A colleague recently asked me about the question of phylogenetic imputation - that is, the substitution of estimated values (from some procedure) for missing items in a data matrix.
Actually, phytools already has a function to do just this for a single
variable in the form of anc.ML
. In this case if any species in the tree
are missing from the input vector, what the function does is estimate these missing
values
jointly
with ancestral states using Maximum Likelihood.

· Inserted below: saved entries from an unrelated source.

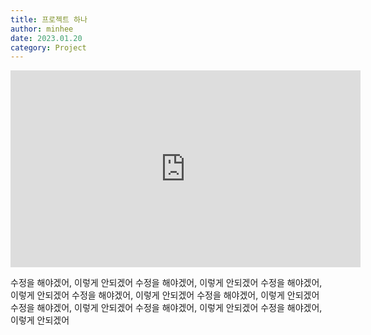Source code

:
 ```yaml
---
title: 프로젝트 하나
author: minhee
date: 2023.01.20
category: Project
---
```


<iframe width="560" height="315" src="https://www.youtube.com/embed/2TqddzhWIqI" title="YouTube video player" frameborder="0" allow="accelerometer; autoplay; clipboard-write; encrypted-media; gyroscope; picture-in-picture; web-share" allowfullscreen></iframe>

수정을 해야겠어, 이렇게 안되겠어
수정을 해야겠어, 이렇게 안되겠어
수정을 해야겠어, 이렇게 안되겠어
수정을 해야겠어, 이렇게 안되겠어
수정을 해야겠어, 이렇게 안되겠어
수정을 해야겠어, 이렇게 안되겠어
수정을 해야겠어, 이렇게 안되겠어
수정을 해야겠어, 이렇게 안되겠어
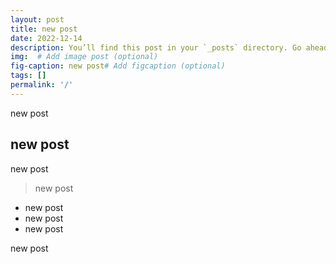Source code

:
 ```yaml
---
layout: post
title: new post
date: 2022-12-14
description: You’ll find this post in your `_posts` directory. Go ahead and edit it and re-build the site to see your changes. # Add post description (optional)
img:  # Add image post (optional)
fig-caption: new post# Add figcaption (optional)
tags: []
permalink: '/'
---
```


new post

## new post
new post

>new post
* new post
* new post
* new post

new post
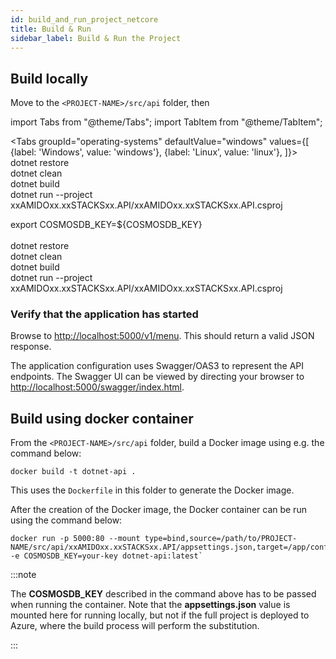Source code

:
 ```yaml
---
id: build_and_run_project_netcore
title: Build & Run
sidebar_label: Build & Run the Project
---
```


## Build locally

Move to the `<PROJECT-NAME>/src/api` folder, then

import Tabs from "@theme/Tabs";
import TabItem from "@theme/TabItem";

<Tabs
  groupId="operating-systems"
  defaultValue="windows"
  values={[
  {label: 'Windows', value: 'windows'},
  {label: 'Linux', value: 'linux'},
  ]}>
  <TabItem value="windows">
      dotnet restore
      <br />
      dotnet clean
      <br />
      dotnet build
      <br />
      dotnet run --project xxAMIDOxx.xxSTACKSxx.API/xxAMIDOxx.xxSTACKSxx.API.csproj
  </TabItem>

  <TabItem value="linux">
      export COSMOSDB_KEY=&#36;&#123;COSMOSDB_KEY&#125;
      <br />
      <br />
      dotnet restore
      <br />
      dotnet clean
      <br />
      dotnet build
      <br />
      dotnet run --project xxAMIDOxx.xxSTACKSxx.API/xxAMIDOxx.xxSTACKSxx.API.csproj
  </TabItem>
</Tabs>

<br />

### Verify that the application has started

Browse to [http://localhost:5000/v1/menu](http://localhost:5000/v1/menu). This should return a valid JSON response.

The application configuration uses Swagger/OAS3 to represent the API endpoints. The Swagger UI can be viewed by directing your
browser to [http://localhost:5000/swagger/index.html](http://localhost:5000/swagger/index.html).


## Build using docker container

From the `<PROJECT-NAME>/src/api` folder, build a Docker image using e.g. the command below:

```text title="Build docker image command"
docker build -t dotnet-api .
```

This uses the `Dockerfile` in this folder to generate the Docker image.

After the creation of the Docker image, the Docker container can be run using the command below:

```text title="Run docker container command"
docker run -p 5000:80 --mount type=bind,source=/path/to/PROJECT-NAME/src/api/xxAMIDOxx.xxSTACKSxx.API/appsettings.json,target=/app/config/appsettings.json -e COSMOSDB_KEY=your-key dotnet-api:latest`
```

:::note

The **COSMOSDB_KEY** described in the command above has to be passed when running the container. Note that the **appsettings.json** value is mounted here for running locally,
but not if the full project is deployed to Azure, where the build process will perform the substitution.

:::

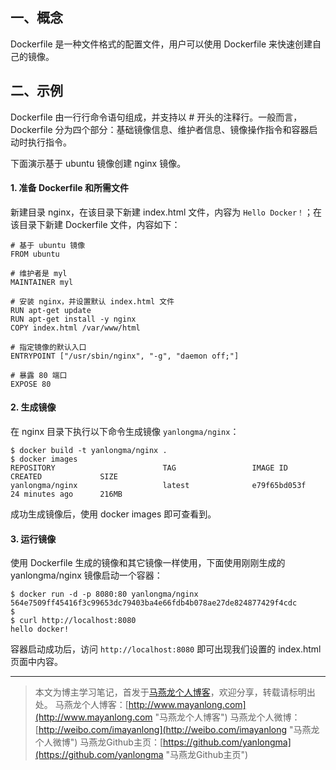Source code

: ## 一、概念

Dockerfile 是一种文件格式的配置文件，用户可以使用 Dockerfile 来快速创建自己的镜像。


## 二、示例

Dockerfile 由一行行命令语句组成，并支持以 # 开头的注释行。一般而言，Dockerfile 分为四个部分：基础镜像信息、维护者信息、镜像操作指令和容器启动时执行指令。

下面演示基于 ubuntu 镜像创建 nginx 镜像。

#### 1. 准备 Dockerfile 和所需文件

新建目录 nginx，在该目录下新建 index.html 文件，内容为 `Hello Docker！`；在该目录下新建 Dockerfile 文件，内容如下：
```
# 基于 ubuntu 镜像
FROM ubuntu

# 维护者是 myl
MAINTAINER myl

# 安装 nginx，并设置默认 index.html 文件
RUN apt-get update
RUN apt-get install -y nginx
COPY index.html /var/www/html

# 指定镜像的默认入口
ENTRYPOINT ["/usr/sbin/nginx", "-g", "daemon off;"]

# 暴露 80 端口
EXPOSE 80
```

#### 2. 生成镜像

在 nginx 目录下执行以下命令生成镜像 `yanlongma/nginx`：
```
$ docker build -t yanlongma/nginx .
$ docker images
REPOSITORY                        TAG                 IMAGE ID            CREATED             SIZE
yanlongma/nginx                   latest              e79f65bd053f        24 minutes ago      216MB
```

成功生成镜像后，使用 docker images 即可查看到。

#### 3. 运行镜像

使用 Dockerfile 生成的镜像和其它镜像一样使用，下面使用刚刚生成的 yanlongma/nginx 镜像启动一个容器：
```
$ docker run -d -p 8080:80 yanlongma/nginx
564e7509ff45416f3c99653dc79403ba4e66fdb4b078ae27de824877429f4cdc
$
$ curl http://localhost:8080
hello docker!
```

容器启动成功后，访问 `http://localhost:8080` 即可出现我们设置的 index.html 页面中内容。


---
> 本文为博主学习笔记，首发于[马燕龙个人博客](http://www.mayanlong.com/archives/2017/523.html "马燕龙个人博客")，欢迎分享，转载请标明出处。
> 马燕龙个人博客：[http://www.mayanlong.com](http://www.mayanlong.com "马燕龙个人博客")
> 马燕龙个人微博：[http://weibo.com/imayanlong](http://weibo.com/imayanlong "马燕龙个人微博")
> 马燕龙Github主页：[https://github.com/yanlongma](https://github.com/yanlongma "马燕龙Github主页")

However, in the case of multiple correlated continuous traits we ought to be able to do much better since we can take both the correlation structure implied by the tree and that implied by the covariances among characters into account simultaneously.
Now, before I go any further, I should mention that it turns out to be the case that the CRAN package Rphylopars (by Eric Goolsby, Jorn Bruggeman, and Cécile Ané) already effectively does just that, but before knowing that I had already written my own phylogenetic imputation function, and as it is still slightly different from Rphylopars I thought I'd share it just the same.
Here is the function (& associated internals & methods):
expand.range<-function(x,na.rm=FALSE,p=2.0){
rr<-range(x,na.rm=na.rm)
mean(rr)+c(p*(rr[1]-mean(rr)),p*(rr[2]-mean(rr)))
}
phylo.impute<-function(tree,X,...){
if(hasArg(maxit)) maxit<-list(...)$maxit
else maxit<-5000
if(hasArg(quiet)) quiet<-list(...)$quiet
else quiet<-TRUE
if(hasArg(fixed)) fixed<-list(...)$fixed
else fixed<-FALSE
if(hasArg(p)) p<-list(...)$p
else p<-2.0
if(is.data.frame(X)) X<-as.matrix(X)
ii<-which(is.na(X),arr.ind=TRUE)
lik<-function(theta,tree,X,ii){
X[ii]<-theta
object<-evol.vcv(tree,X)
if(!quiet) print(object$logL1)
-object$logL1
}
lower<-apply(X,2,expand.range,na.rm=TRUE,p=p)[1,ii[,2]]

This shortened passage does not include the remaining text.